Each line with the string "Operations" is to be copied from the records below.

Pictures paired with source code
○ ○ ○ ○ ○ ○ ○

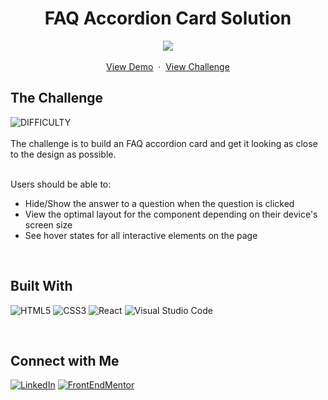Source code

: <!-- Introduction -->
<div align="center">
  
  <h1 align="center">FAQ Accordion Card Solution</h1>
  <p align="center">
    
  <!--- <img src="https://user-images.githubusercontent.com/70491947/254990815-7f541405-1c57-45ab-8a46-1a9d7d999000.png" alt="challenge screenshot"> --->
  <picture><img src="https://res.cloudinary.com/dz209s6jk/image/upload/v1630058595/Challenges/axhe4rw0jpykyhdphhwc.jpg"></picture>
    <br />
    <br />
    <a href="https://dashing-bunny-3061b5.netlify.app/" target="_blank">View Demo</a>
    &nbsp;·&nbsp;
    <a href="https://www.frontendmentor.io/challenges/github-user-search-app-Q09YOgaH6" target="_blank">View Challenge</a>
    
  </p>
</div>

<!-- Challenge Instructions -->
<h2>The Challenge</h2>
<picture><img src="https://img.shields.io/badge/DIFFICULTY-NEWBIE-6ABECD?labelColor=454545&style=for-the-badge" alt="DIFFICULTY" /></picture>
<br>
<br>
The challenge is to build an FAQ accordion card and get it looking as close to the design as possible.
<br>
<br>
<p>
Users should be able to:
    <ul>
        <li>Hide/Show the answer to a question when the question is clicked</li>
        <li>View the optimal layout for the component depending on their device's screen size</li>
        <li>See hover states for all interactive elements on the page</li>
    </ul>
</p>
<br>

<!--Tools-->
<h2>Built With</h2>
<p>
<picture><img alt='HTML5' src='https://img.shields.io/badge/html5-100000?style=for-the-badge&logo=HTML5&logoColor=white&labelColor=E34F26&color=E34F26'/></a></picture>
<picture><img alt='CSS3' src='https://img.shields.io/badge/css3-100000?style=for-the-badge&logo=CSS3&logoColor=white&labelColor=1572B6&color=1572B6'/></a></picture>
<picture><img alt='React' src='https://img.shields.io/badge/React-100000?style=for-the-badge&logo=React&logoColor=white&labelColor=61DAFB&color=61DAFB'/></a></picture>
<picture><img alt='Visual Studio Code' src='https://img.shields.io/badge/VSCODE-100000?style=for-the-badge&logo=Visual Studio Code&logoColor=white&labelColor=007ACC&color=007ACC'/></a></picture>
</p>
<br>

<!--Connect-->
<h2>Connect with Me</h2>
<a href='https://www.linkedin.com/in/keliasmith/' target="_blank"><img alt='LinkedIn' src='https://img.shields.io/badge/LinkedIn-100000?style=for-the-badge&logo=LinkedIn&logoColor=white&labelColor=0A66C2&color=0A66C2'/></a>
<a href='https://www.frontendmentor.io/profile/liaberries' target="_blank"><img alt='FrontEndMentor' src='https://img.shields.io/badge/FRONTENDMENTOR-100000?style=for-the-badge&logo=FrontEndMentor&logoColor=000000&labelColor=FAFAFA&color=FAFAFA'/></a>
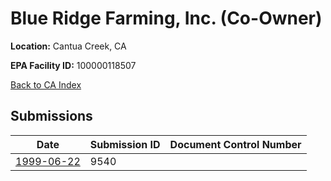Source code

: # Blue Ridge Farming, Inc.   (Co-Owner)

**Location:** Cantua Creek, CA

**EPA Facility ID:** 100000118507

[Back to CA Index](../../index.md)

## Submissions

| Date | Submission ID | Document Control Number |
|------|--------------|-------------------------|
| [1999-06-22](submissions/9540.md) | 9540 |  |
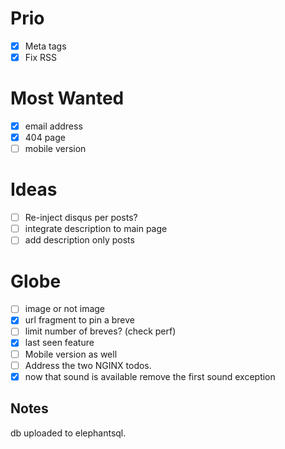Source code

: # Prio

- [x] Meta tags
- [x] Fix RSS

# Most Wanted

- [x] email address
- [x] 404 page
- [ ] mobile version

# Ideas

- [ ] Re-inject disqus per posts?
- [ ] integrate description to main page
- [ ] add description only posts

# Globe

- [ ] image or not image
- [x] url fragment to pin a breve
- [ ] limit number of breves? (check perf)
- [x] last seen feature
- [ ] Mobile version as well
- [ ] Address the two NGINX todos.
- [x] now that sound is available remove the first sound exception

## Notes

db uploaded to elephantsql.
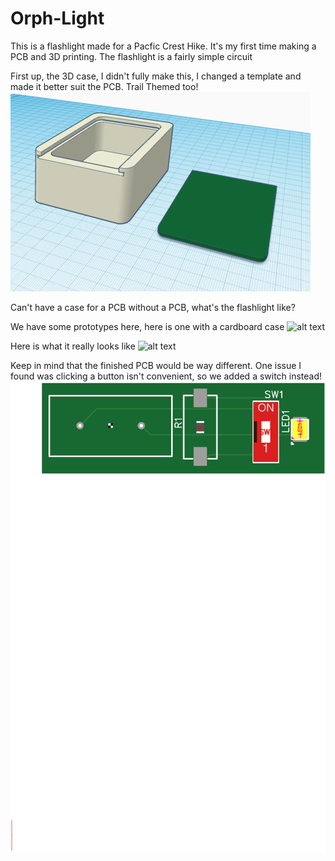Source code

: # Orph-Light
This is a flashlight made for a Pacfic Crest Hike. It's my first time making a PCB and 3D printing. The flashlight is a fairly simple circuit

First up, the 3D case, I didn't fully make this, I changed a template and made it better suit the PCB. Trail Themed too! 
![alt text](pictures/image.png)

Can't have a case for a PCB without a PCB, what's the flashlight like?

We have some prototypes here, here is one with a cardboard case
![alt text](pictures/prototype.png)

Here is what it really looks like 
![alt text](pictures/no-case.png)

Keep in mind that the finished PCB would be way different.
One issue I found was clicking a button isn't convenient, so we added a switch instead!
![alt text](pictures/c9b3c983db084aea854135f2e58ac9ee_T.png)

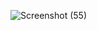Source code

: ![Screenshot (55)](https://github.com/user-attachments/assets/c2f823d4-4af6-4ad1-b6a0-446c0bb4ced2)

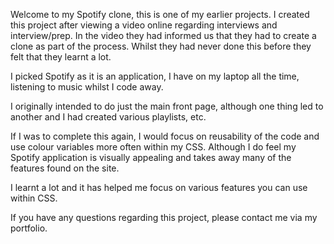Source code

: Welcome to my Spotify clone, this is one of my earlier projects. I created this project after viewing a video online regarding interviews and interview/prep. In the video they had informed us that they had to create a clone as part of the process. Whilst they had never done this before they felt that they learnt a lot.

I picked Spotify as it is an application, I have on my laptop all the time, listening to music whilst I code away.

I originally intended to do just the main front page, although one thing led to another and I had created various playlists, etc.

If I was to complete this again, I would focus on reusability of the code and use colour variables more often within my CSS. Although I do feel my Spotify application is visually appealing and takes away many of the features found on the site.

I learnt a lot and it has helped me focus on various features you can use within CSS.

If you have any questions regarding this project, please contact me via my portfolio.
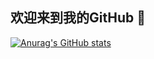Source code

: ## 欢迎来到我的GitHub 👋


[![Anurag's GitHub stats](https://github-readme-stats.vercel.app/api?username=laughingchen123)](https://github.com/anuraghazra/github-readme-stats)
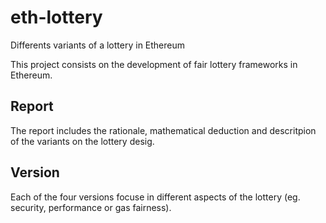 # eth-lottery
Differents variants of a lottery in Ethereum

This project consists on the development of fair lottery frameworks in Ethereum. 

## Report
The report includes the rationale, mathematical deduction and descritpion of the variants on the lottery desig.

## Version
Each of the four versions focuse in different aspects of the lottery (eg. security, performance or gas fairness).
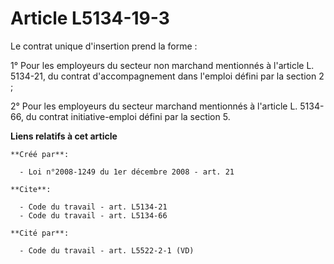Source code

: # Article L5134-19-3

Le contrat unique d'insertion prend la forme : 

1° Pour les employeurs du secteur non marchand mentionnés à l'article L. 5134-21, du contrat d'accompagnement dans l'emploi
défini par la section 2 ; 

2° Pour les employeurs du secteur marchand mentionnés à l'article L. 5134-66, du contrat initiative-emploi défini par la
section 5.

**Liens relatifs à cet article**

	**Créé par**:

	  - Loi n°2008-1249 du 1er décembre 2008 - art. 21

	**Cite**:

	  - Code du travail - art. L5134-21
	  - Code du travail - art. L5134-66

	**Cité par**:

	  - Code du travail - art. L5522-2-1 (VD)
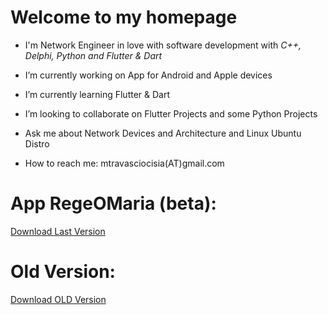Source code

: # Welcome to my homepage

- I'm Network Engineer in love with software development with *C++, Delphi, Python and Flutter & Dart*

- I’m currently working on App for Android and Apple devices

- I’m currently learning Flutter & Dart

- I’m looking to collaborate on Flutter Projects and some Python Projects

- Ask me about Network Devices and Architecture and Linux Ubuntu Distro

- How to reach me: mtravasciocisia(AT)gmail.com

# App RegeOMaria (beta):
[Download Last Version](https://drive.google.com/file/d/1tH3SQNN8e7zyZ51yACP8ucBZtfmBrgkK/view?usp=sharing)

# Old Version:
[Download OLD Version](https://drive.google.com/file/d/1KjGTVeYdWrzmFoHpXZk_Nmz7ZD_ig39F/view?usp=sharing)



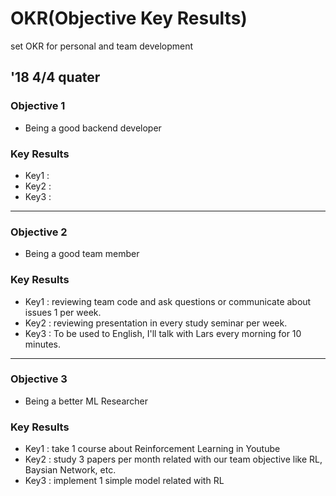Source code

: # OKR(Objective Key Results)

set OKR for personal and team development

## '18 4/4 quater
### Objective 1
- Being a good backend developer
### Key Results
- Key1 : 
- Key2 : 
- Key3 :

---
### Objective 2
- Being a good team member
### Key Results
- Key1 : reviewing team code and ask questions or communicate about issues 1 per week.
- Key2 : reviewing presentation in every study seminar per week.
- Key3 : To be used to English, I'll talk with Lars every morning for 10 minutes.

---
### Objective 3
- Being a better ML Researcher
### Key Results
- Key1 : take 1 course about Reinforcement Learning in Youtube
- Key2 : study 3 papers per month related with our team objective like RL, Baysian Network, etc.
- Key3 : implement 1 simple model related with RL
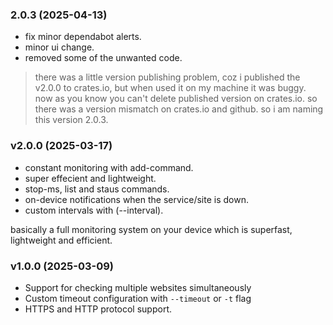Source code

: ### 2.0.3 (2025-04-13)

- fix minor dependabot alerts.
- minor ui change.
- removed some of the unwanted code.

> there was a little version publishing problem, coz i published the v2.0.0 to crates.io, but when used it on my machine it was buggy. now as you know you can't delete published version on crates.io. so there was a version mismatch on crates.io and github. so i am naming this version 2.0.3.

### v2.0.0 (2025-03-17)

- constant monitoring with add-command.
- super effecient and lightweight.
- stop-ms, list and staus commands.
- on-device notifications when the service/site is down.
- custom intervals with (--interval).

basically a full monitoring system on your device which is superfast, lightweight and efficient.

### v1.0.0 (2025-03-09)

- Support for checking multiple websites simultaneously
- Custom timeout configuration with `--timeout` or `-t` flag
- HTTPS and HTTP protocol support.
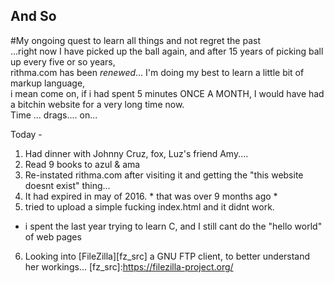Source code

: ## And So
#My ongoing quest to learn all things
and not regret the past  
...right now I have picked up the ball again, and after 15 years of picking ball up every five or so years,  
rithma.com has been *renewed*...
I'm doing my best to learn a little bit of markup language,  
i mean come on,  if i had spent 5 minutes ONCE A MONTH,  I would have had a bitchin website for a very long time now.   
Time ... drags.... on...

Today -    
1. Had dinner with Johnny Cruz, fox, Luz's friend Amy....  
2. Read 9 books to azul & ama  
3. Re-instated  rithma.com  after visiting it and getting the "this website doesnt exist"  thing...   
4. It had expired in may of 2016.   * that was over 9 months ago *  
5. tried to upload a simple fucking index.html   and it didnt work.   
- i spent the last year trying to learn C, and I still cant do the "hello world" of web pages  

6. Looking into [FileZilla][fz_src] a GNU FTP client,   to better understand her workings...
[fz_src]:https://filezilla-project.org/
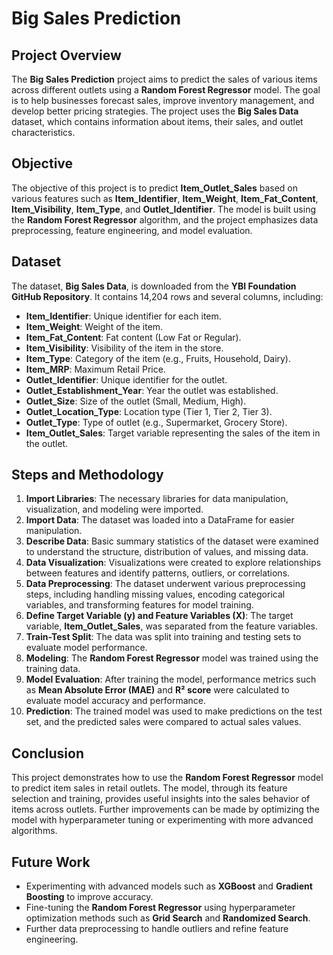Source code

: # Big Sales Prediction

## Project Overview

The **Big Sales Prediction** project aims to predict the sales of various items across different outlets using a **Random Forest Regressor** model. The goal is to help businesses forecast sales, improve inventory management, and develop better pricing strategies. The project uses the **Big Sales Data** dataset, which contains information about items, their sales, and outlet characteristics.

## Objective

The objective of this project is to predict **Item_Outlet_Sales** based on various features such as **Item_Identifier**, **Item_Weight**, **Item_Fat_Content**, **Item_Visibility**, **Item_Type**, and **Outlet_Identifier**. The model is built using the **Random Forest Regressor** algorithm, and the project emphasizes data preprocessing, feature engineering, and model evaluation.

## Dataset

The dataset, **Big Sales Data**, is downloaded from the **YBI Foundation GitHub Repository**. It contains 14,204 rows and several columns, including:

- **Item_Identifier**: Unique identifier for each item.
- **Item_Weight**: Weight of the item.
- **Item_Fat_Content**: Fat content (Low Fat or Regular).
- **Item_Visibility**: Visibility of the item in the store.
- **Item_Type**: Category of the item (e.g., Fruits, Household, Dairy).
- **Item_MRP**: Maximum Retail Price.
- **Outlet_Identifier**: Unique identifier for the outlet.
- **Outlet_Establishment_Year**: Year the outlet was established.
- **Outlet_Size**: Size of the outlet (Small, Medium, High).
- **Outlet_Location_Type**: Location type (Tier 1, Tier 2, Tier 3).
- **Outlet_Type**: Type of outlet (e.g., Supermarket, Grocery Store).
- **Item_Outlet_Sales**: Target variable representing the sales of the item in the outlet.

## Steps and Methodology

1. **Import Libraries**: The necessary libraries for data manipulation, visualization, and modeling were imported.
2. **Import Data**: The dataset was loaded into a DataFrame for easier manipulation.
3. **Describe Data**: Basic summary statistics of the dataset were examined to understand the structure, distribution of values, and missing data.
4. **Data Visualization**: Visualizations were created to explore relationships between features and identify patterns, outliers, or correlations.
5. **Data Preprocessing**: The dataset underwent various preprocessing steps, including handling missing values, encoding categorical variables, and transforming features for model training.
6. **Define Target Variable (y) and Feature Variables (X)**: The target variable, **Item_Outlet_Sales**, was separated from the feature variables.
7. **Train-Test Split**: The data was split into training and testing sets to evaluate model performance.
8. **Modeling**: The **Random Forest Regressor** model was trained using the training data.
9. **Model Evaluation**: After training the model, performance metrics such as **Mean Absolute Error (MAE)** and **R² score** were calculated to evaluate model accuracy and performance.
10. **Prediction**: The trained model was used to make predictions on the test set, and the predicted sales were compared to actual sales values.

## Conclusion

This project demonstrates how to use the **Random Forest Regressor** model to predict item sales in retail outlets. The model, through its feature selection and training, provides useful insights into the sales behavior of items across outlets. Further improvements can be made by optimizing the model with hyperparameter tuning or experimenting with more advanced algorithms.

## Future Work

- Experimenting with advanced models such as **XGBoost** and **Gradient Boosting** to improve accuracy.
- Fine-tuning the **Random Forest Regressor** using hyperparameter optimization methods such as **Grid Search** and **Randomized Search**.
- Further data preprocessing to handle outliers and refine feature engineering.

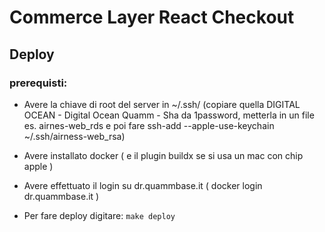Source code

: # Commerce Layer React Checkout
## Deploy
### prerequisti:
- Avere la chiave di root del server in ~/.ssh/ (copiare quella DIGITAL OCEAN - Digital Ocean Quamm - Sha  da 1password, metterla in un file es. airnes-web_rds e poi fare ssh-add --apple-use-keychain ~/.ssh/airness-web_rsa)
- Avere installato docker ( e il plugin buildx se si usa un mac con chip apple )
- Avere effettuato il login su dr.quammbase.it ( docker login dr.quammbase.it )

- Per fare deploy digitare: `make deploy`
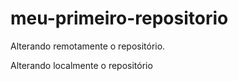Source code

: # meu-primeiro-repositorio

Alterando remotamente o repositório.

Alterando localmente o repositório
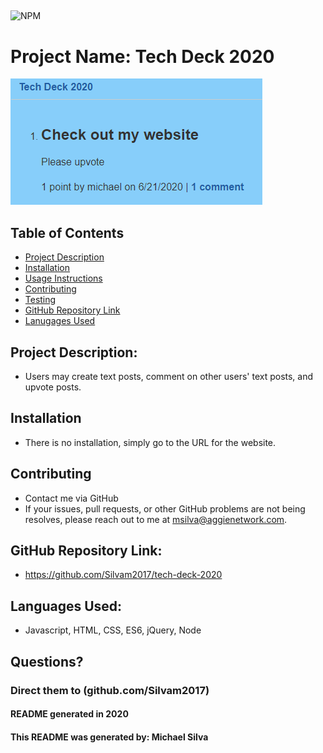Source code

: 
## 
  

![NPM](https://img.shields.io/npm/l/inquirer?style=plastic)

# Project Name:  Tech Deck 2020

![HomePage](./public/assets/example.png)

## Table of Contents
* [Project Description](#Project%20Description:)   
* [Installation](#Installation)
* [Usage Instructions](#Usage%20Instructions)
* [Contributing](#Contributing)   
* [Testing](#Testing)
* [GitHub Repository Link](#GitHub%20Repository%20Link:)
* [Lanugages Used](#Languages%20Used:)   

## Project Description: 
* Users may create text posts, comment on other users' text posts, and upvote posts.

## Installation 
* There is no installation, simply go to the URL for the website.

## Contributing 
* Contact me via GitHub
* If your issues, pull requests, or other GitHub problems are not being resolves, please reach out to me at msilva@aggienetwork.com. 

## GitHub Repository Link:
* https://github.com/Silvam2017/tech-deck-2020

## Languages Used:
* Javascript, HTML, CSS, ES6, jQuery, Node
    
    

## Questions?
### Direct them to (github.com/Silvam2017)



#### README generated in 2020
#### This README was generated by: Michael Silva
      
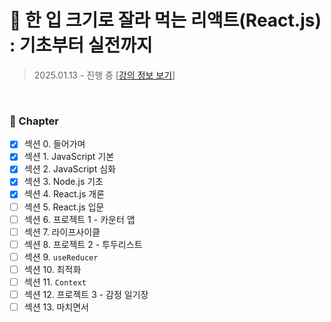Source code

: # 🍰 한 입 크기로 잘라 먹는 리액트(React.js) : 기초부터 실전까지

> 2025.01.13 - 진행 중
> [[강의 정보 보기](https://www.inflearn.com/course/%ED%95%9C%EC%9E%85-%EB%A6%AC%EC%95%A1%ED%8A%B8)]

<br>

### 🌱 Chapter

- [x] 섹션 0. 들어가며
- [x] 섹션 1. JavaScript 기본
- [x] 섹션 2. JavaScript 심화
- [x] 섹션 3. Node.js 기초
- [x] 섹션 4. React.js 개론
- [ ] 섹션 5. React.js 입문
- [ ] 섹션 6. 프로젝트 1 - 카운터 앱
- [ ] 섹션 7. 라이프사이클
- [ ] 섹션 8. 프로젝트 2 - 투두리스트
- [ ] 섹션 9. `useReducer`
- [ ] 섹션 10. 최적화
- [ ] 섹션 11. `Context`
- [ ] 섹션 12. 프로젝트 3 - 감정 일기장
- [ ] 섹션 13. 마치면서

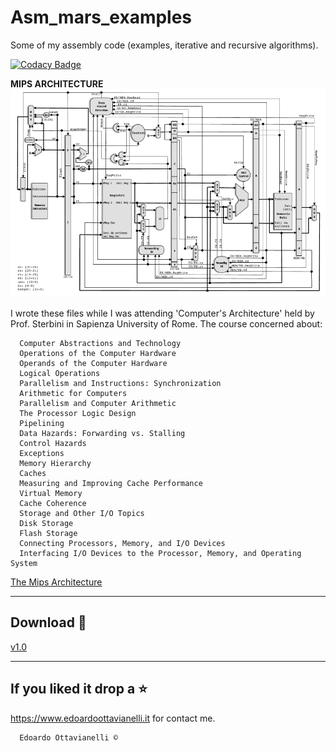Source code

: # Asm_mars_examples
Some of my assembly code (examples, iterative and recursive algorithms).

[![Codacy Badge](https://api.codacy.com/project/badge/Grade/01b7f84f58384bad948b281f22f7b730)](https://www.codacy.com/manual/edoardottt/twitterBot?utm_source=github.com&amp;utm_medium=referral&amp;utm_content=edoardottt/twitterBot&amp;utm_campaign=Badge_Grade)

**MIPS ARCHITECTURE**
![cpuwithcompletepipeline](https://github.com/edoardottt/Asm_mars_examples/blob/master/resources/2020-02-10-101216_1366x768_scrot.png)

I wrote these files while I was attending 'Computer's Architecture' held by Prof. Sterbini in Sapienza University of Rome.
The course concerned about:

      Computer Abstractions and Technology
      Operations of the Computer Hardware
      Operands of the Computer Hardware
      Logical Operations
      Parallelism and Instructions: Synchronization
      Arithmetic for Computers
      Parallelism and Computer Arithmetic
      The Processor Logic Design
      Pipelining
      Data Hazards: Forwarding vs. Stalling
      Control Hazards
      Exceptions
      Memory Hierarchy
      Caches
      Measuring and Improving Cache Performance
      Virtual Memory
      Cache Coherence
      Storage and Other I/O Topics
      Disk Storage
      Flash Storage
      Connecting Processors, Memory, and I/O Devices
      Interfacing I/O Devices to the Processor, Memory, and Operating System

[The Mips Architecture](https://github.com/edoardottt/Asm_mars_examples/blob/master/resources/CPU-con-pipeline-completa.pdf)

-------------------------
Download :satellite:
-------------------------

[v1.0](https://github.com/edoardottt/Asm_mars_examples/releases/tag/v1.0)

--------------------------
If you liked it drop a :star:
--------------------------

https://www.edoardoottavianelli.it for contact me.


      Edoardo Ottavianelli ©

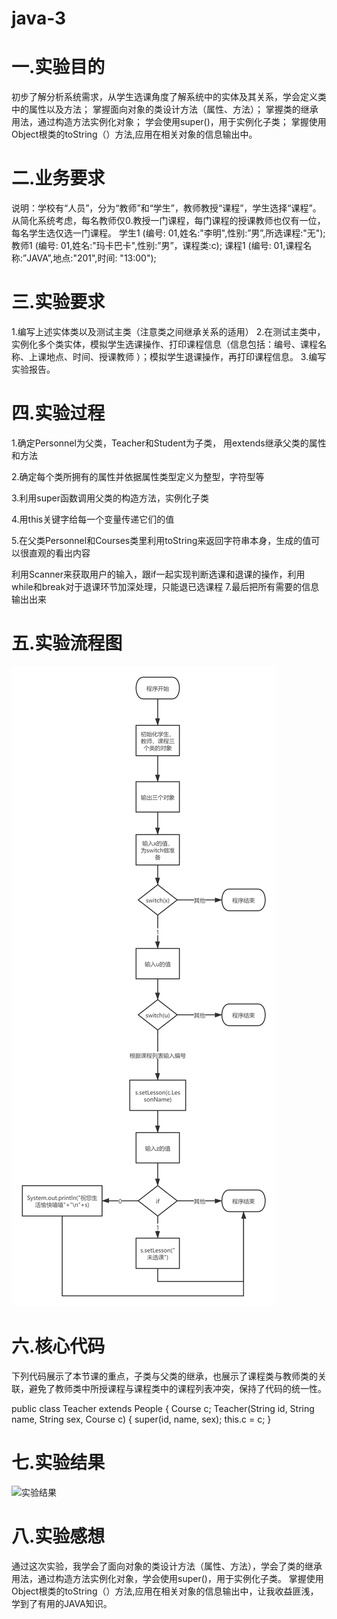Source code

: # java-3
# 一.实验目的
初步了解分析系统需求，从学生选课角度了解系统中的实体及其关系，学会定义类中的属性以及方法；
掌握面向对象的类设计方法（属性、方法）；
掌握类的继承用法，通过构造方法实例化对象；
学会使用super()，用于实例化子类；
掌握使用Object根类的toString（）方法,应用在相关对象的信息输出中。
# 二.业务要求
说明：学校有“人员”，分为“教师”和“学生”，教师教授“课程”，学生选择“课程”。从简化系统考虑，每名教师仅0.教授一门课程，每门课程的授课教师也仅有一位，每名学生选仅选一门课程。
学生1 (编号: 01,姓名:"李明",性别:”男”,所选课程:"无");
教师1 (编号: 01,姓名:"玛卡巴卡",性别:”男”，课程类:c);
课程1 (编号: 01,课程名称:”JAVA”,地点:"201",时间: "13:00");
# 三.实验要求
1.编写上述实体类以及测试主类（注意类之间继承关系的适用）
2.在测试主类中，实例化多个类实体，模拟学生选课操作、打印课程信息（信息包括：编号、课程名称、上课地点、时间、授课教师 ）；模拟学生退课操作，再打印课程信息。
3.编写实验报告。
# 四.实验过程
1.确定Personnel为父类，Teacher和Student为子类， 用extends继承父类的属性和方法

2.确定每个类所拥有的属性并依据属性类型定义为整型，字符型等

3.利用super函数调用父类的构造方法，实例化子类

4.用this关键字给每一个变量传递它们的值

5.在父类Personnel和Courses类里利用toString来返回字符串本身，生成的值可以很直观的看出内容

利用Scanner来获取用户的输入，跟if一起实现判断选课和退课的操作，利用while和break对于退课环节加深处理，只能退已选课程
7.最后把所有需要的信息输出出来
# 五.实验流程图
![流程图](https://github.com/lvxuanyu/java-3/raw/main/646f134ff66052ee50d157fff87a3fe.png)
# 六.核心代码
下列代码展示了本节课的重点，子类与父类的继承，也展示了课程类与教师类的关联，避免了教师类中所授课程与课程类中的课程列表冲突，保持了代码的统一性。

public class Teacher extends People {
    Course c;
    Teacher(String id, String name, String sex, Course c) {
        super(id, name, sex);
        this.c = c;
    }
# 七.实验结果
![实验结果](https://github.com/lvxuanyu/java-3/raw/main/https://github.com/lvxuanyu/java-3/blob/main/4fa715bc794f53cc4b03643ceaccf91.png)
# 八.实验感想
通过这次实验，我学会了面向对象的类设计方法（属性、方法），学会了类的继承用法，通过构造方法实例化对象，学会使用super()，用于实例化子类。
掌握使用Object根类的toString（）方法,应用在相关对象的信息输出中，让我收益匪浅，学到了有用的JAVA知识。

○ ○ ○ ○ ○ ○ ○

# [SOLVED PROBLEM]
      Operations of the Computer Hardware
      Logical Operations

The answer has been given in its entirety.